FIG. 5 is a graph showing a variation range of an MFD of an optical fiber obtained by a method of manufacturing an optical fiber preform according to the present invention.

FIG. 6 is a graph showing a variation range of an MFD of an optical fiber obtained by a conventional method of manufacturing an optical fiber preform.

FIG. 7 is a partial longitudinal sectional view showing another example of an apparatus system for performing the optical fiber preform manufacturing method according to the present invention.

FIG. 8 is a partial longitudinal sectional view showing another example of an apparatus system for performing the method of manufacturing an optical fiber preform according to the present invention.

FIG. 9 is a partial longitudinal sectional view showing an apparatus system for implementing a conventional optical fiber preform manufacturing method.

[Explanation of symbols]

 Reference Signs List 10 Chamber 11 Exhaust port 20 Dummy rod (seed rod) 31, 32, 33 Burner 31a, 32a, 33a Flame 40 Soot preform 50 Differential pressure gauge 100A-C Inlet port 110-140 Air flow control guide

Claims (3)

[Claims] 1. A method of manufacturing an optical fiber preform for manufacturing a soot preform by depositing soot from a burner in a chamber, wherein a part of the chamber is provided with an air inlet and is directed into the chamber.

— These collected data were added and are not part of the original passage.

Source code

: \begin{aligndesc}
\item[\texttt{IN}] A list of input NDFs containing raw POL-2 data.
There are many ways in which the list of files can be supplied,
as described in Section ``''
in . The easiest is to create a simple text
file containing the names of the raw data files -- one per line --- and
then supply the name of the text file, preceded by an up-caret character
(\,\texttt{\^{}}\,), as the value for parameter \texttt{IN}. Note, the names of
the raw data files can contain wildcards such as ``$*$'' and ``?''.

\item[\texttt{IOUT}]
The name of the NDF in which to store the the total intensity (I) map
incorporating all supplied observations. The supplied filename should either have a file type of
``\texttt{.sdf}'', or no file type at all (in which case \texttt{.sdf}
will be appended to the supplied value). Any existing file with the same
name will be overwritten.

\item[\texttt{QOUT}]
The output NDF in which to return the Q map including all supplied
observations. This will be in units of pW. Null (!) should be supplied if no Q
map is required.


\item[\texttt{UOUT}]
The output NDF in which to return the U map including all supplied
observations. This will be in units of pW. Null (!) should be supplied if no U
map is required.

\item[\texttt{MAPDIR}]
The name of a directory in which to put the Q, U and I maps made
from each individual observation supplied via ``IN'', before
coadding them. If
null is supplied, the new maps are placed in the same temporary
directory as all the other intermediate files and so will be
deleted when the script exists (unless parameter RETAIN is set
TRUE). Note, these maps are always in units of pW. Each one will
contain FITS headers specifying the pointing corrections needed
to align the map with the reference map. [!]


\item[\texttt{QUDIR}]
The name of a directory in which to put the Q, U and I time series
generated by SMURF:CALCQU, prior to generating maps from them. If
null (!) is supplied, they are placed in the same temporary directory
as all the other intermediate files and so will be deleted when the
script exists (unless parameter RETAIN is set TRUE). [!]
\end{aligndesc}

A method for producing an optical fiber preform, characterized in that an airflow is generated. 2. A method of manufacturing an optical fiber preform for manufacturing a soot preform by depositing soot from a burner in a chamber, wherein an intake port is provided on a side of the chamber opposite to an exhaust port side, and the chamber is provided with an intake port. A method for manufacturing an optical fiber preform, characterized in that a directed air flow is generated therein. 3. An air flow control guide comprising a plate-like piece for directing an intake air flow inside or outside the air inlet portion of the chamber, or on both the inside and the outside thereof. 3. The method for producing an optical fiber preform according to 2.